You will notice we are only showing the two shots prior to the winning shot being made. We are mapping the ‘set-up‘ stroke (point 1), the opponents returning stroke (point 2) and the winning stroke (point 3). Showing more than two lead up strokes prior to the winning shot can cause confusion and potential distraction to the user (figure 7).

Figure 7: The image on the left displays all of the strokes (14 in total) leading up to the 4th winning shot. The image on the right displays only two shots leading up to the winning shot.

Some generalization is needed to ensure you don’t overwhelm the user with information. Finding the correct balance of generalization is one aspect of the research that we are continuing to explore. Trying to determine how many events, and what type of events led to a particular event happening is incredibly dynamic and problematic so it is vital erroneous assumptions aren’t introduced during generalization.

In order for the small multiples to work better in sequence we rotated the data frame of each image using the Data Frame tools in ArcGIS. This allowed us to map all Murray’s shots from one end and Federer’s from another which enabled clearer patterns in the match to be seen. Whilst it was suitable in this instance to shift all of a players strokes to one end for visualization, in some cases this might not be suitable if, for instance, there were particular weather conditions that made play at one end more challenging.  In this situation, being able to assess how different players react to different conditions might be an important component of the pattern of the match itself.

Having already explored Murray’s winning shot sequence, let’s take a quick look at Federer’s three stroke winning pattern in figure 8, below.

Figure 8: Roger Federer’s winning three shot sequence. The green lines represent the forehand winning stroke and the blue lines, the backhand winning stroke.

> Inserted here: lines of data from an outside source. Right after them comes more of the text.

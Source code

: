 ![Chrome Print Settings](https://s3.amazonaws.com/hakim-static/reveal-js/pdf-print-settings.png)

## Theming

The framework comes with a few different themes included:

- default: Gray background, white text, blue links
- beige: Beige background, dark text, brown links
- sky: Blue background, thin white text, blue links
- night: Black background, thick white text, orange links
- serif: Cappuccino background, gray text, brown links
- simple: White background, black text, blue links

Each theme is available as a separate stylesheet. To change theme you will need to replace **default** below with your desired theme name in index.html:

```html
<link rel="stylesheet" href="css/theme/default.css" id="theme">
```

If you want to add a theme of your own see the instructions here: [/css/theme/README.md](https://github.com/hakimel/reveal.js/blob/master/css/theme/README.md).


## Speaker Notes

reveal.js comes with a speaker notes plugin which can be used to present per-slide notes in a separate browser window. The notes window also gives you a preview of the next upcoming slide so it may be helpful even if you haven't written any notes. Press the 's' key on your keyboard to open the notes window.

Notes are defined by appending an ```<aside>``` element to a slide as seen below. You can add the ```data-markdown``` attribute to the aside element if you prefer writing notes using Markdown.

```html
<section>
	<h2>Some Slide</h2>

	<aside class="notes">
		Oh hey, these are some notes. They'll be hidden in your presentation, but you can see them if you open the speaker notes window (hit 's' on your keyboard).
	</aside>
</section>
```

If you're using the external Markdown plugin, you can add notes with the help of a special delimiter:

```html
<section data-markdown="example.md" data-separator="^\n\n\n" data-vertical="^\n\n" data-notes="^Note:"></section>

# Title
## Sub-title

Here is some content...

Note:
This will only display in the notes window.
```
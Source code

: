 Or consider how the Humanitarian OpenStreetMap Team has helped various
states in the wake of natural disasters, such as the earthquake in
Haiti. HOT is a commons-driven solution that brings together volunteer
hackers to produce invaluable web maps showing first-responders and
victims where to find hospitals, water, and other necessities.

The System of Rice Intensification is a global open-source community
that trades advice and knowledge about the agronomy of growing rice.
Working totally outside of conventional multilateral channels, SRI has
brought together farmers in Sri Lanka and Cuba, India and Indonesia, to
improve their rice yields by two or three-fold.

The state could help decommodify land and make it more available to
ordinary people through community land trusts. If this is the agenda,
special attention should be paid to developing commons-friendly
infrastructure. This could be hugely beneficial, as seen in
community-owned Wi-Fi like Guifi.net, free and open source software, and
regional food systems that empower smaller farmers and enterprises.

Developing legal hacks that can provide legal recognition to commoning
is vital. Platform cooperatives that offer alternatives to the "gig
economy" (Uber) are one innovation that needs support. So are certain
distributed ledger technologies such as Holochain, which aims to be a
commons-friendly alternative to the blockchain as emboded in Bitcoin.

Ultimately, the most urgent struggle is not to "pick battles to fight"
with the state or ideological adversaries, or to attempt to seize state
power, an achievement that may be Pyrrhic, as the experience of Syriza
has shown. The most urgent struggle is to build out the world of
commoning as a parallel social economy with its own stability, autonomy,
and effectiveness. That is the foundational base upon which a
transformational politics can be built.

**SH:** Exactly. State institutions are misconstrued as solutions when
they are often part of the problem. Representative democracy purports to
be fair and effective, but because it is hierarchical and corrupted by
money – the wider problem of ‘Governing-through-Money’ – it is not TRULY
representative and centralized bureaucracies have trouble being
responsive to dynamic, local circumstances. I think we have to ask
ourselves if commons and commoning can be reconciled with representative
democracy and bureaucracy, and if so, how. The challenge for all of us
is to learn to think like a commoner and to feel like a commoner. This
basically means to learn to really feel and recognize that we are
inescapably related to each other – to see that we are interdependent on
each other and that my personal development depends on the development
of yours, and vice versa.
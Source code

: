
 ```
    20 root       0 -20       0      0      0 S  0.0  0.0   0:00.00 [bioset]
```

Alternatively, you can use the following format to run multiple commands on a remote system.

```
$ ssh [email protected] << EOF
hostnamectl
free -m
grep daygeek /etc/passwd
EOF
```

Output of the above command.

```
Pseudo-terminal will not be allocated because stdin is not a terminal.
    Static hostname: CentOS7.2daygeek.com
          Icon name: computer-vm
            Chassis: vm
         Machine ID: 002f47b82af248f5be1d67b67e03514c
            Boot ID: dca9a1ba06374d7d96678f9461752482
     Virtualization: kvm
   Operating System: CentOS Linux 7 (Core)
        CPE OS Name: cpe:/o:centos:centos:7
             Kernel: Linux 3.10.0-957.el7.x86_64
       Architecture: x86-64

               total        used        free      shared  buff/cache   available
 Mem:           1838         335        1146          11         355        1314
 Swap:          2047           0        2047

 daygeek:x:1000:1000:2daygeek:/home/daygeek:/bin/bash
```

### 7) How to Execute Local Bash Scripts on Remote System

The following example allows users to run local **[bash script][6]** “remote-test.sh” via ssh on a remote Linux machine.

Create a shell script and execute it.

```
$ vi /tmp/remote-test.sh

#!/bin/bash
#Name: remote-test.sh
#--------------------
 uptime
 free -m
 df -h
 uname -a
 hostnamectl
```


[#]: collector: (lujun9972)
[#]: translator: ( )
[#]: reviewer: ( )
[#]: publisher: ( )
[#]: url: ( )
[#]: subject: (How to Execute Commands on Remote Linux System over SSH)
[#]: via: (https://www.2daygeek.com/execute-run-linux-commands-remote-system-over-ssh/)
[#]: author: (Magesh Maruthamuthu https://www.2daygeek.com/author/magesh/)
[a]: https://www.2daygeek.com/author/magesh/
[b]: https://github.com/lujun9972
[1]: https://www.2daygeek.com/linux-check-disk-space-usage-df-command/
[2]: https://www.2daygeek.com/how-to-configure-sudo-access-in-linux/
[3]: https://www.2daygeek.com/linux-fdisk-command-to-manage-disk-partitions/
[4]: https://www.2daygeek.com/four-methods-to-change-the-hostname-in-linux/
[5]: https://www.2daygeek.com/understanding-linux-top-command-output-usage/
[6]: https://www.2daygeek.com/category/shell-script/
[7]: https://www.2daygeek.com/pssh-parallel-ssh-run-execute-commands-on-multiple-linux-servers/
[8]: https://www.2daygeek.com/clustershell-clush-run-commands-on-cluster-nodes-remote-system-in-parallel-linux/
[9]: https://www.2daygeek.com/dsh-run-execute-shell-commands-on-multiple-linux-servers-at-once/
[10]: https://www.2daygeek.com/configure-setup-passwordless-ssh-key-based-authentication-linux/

Federer made only two winners on his backhand side (indicated by the blue lines) and 10 out of his 13 winners came directly from the result of moving his opponent off the court from a wide serve, leaving an open court for Federer to hit an easy winner into. His two backhand winners were both struck with little or no room for error. These two shots could have easily missed the mark, leaving Federer only 11 winners from 3 sets of tennis, all from the forehand side. Five of Federer’s 13 winners came at either game point against or for him.

The small multiple format was perfect for this type of analysis. We were able to present a series of events over time in a logical, clear and concise manner. The two examples of gameplay explored in this blog entry show how powerful representing the results of sports data in a graphic form can be using GIS. By glancing at the images you take more away from the data than you would by simply seeing the totals of each winner in tabular form. By exploring them in detail we are able to reveal dimensions in the points, games and match that are simply impossible to gauge from other approaches. We are currently working on ways to animate particular scenes and looking into applications that serve the data up in an online environment giving users the ability to query the map for themselves and run their own analysis on the data.

Sport Analytics is a growing field, but currently a less frequented field in the world of GIS. Some of the worlds largest sporting organizations like Manchester City, Adidas, Nike and leagues like the EPL, NBA and AFL and are capturing every movement their players make and recording their actions. The challenge is to understand the best way to present this data to the players, coaches, media and fans.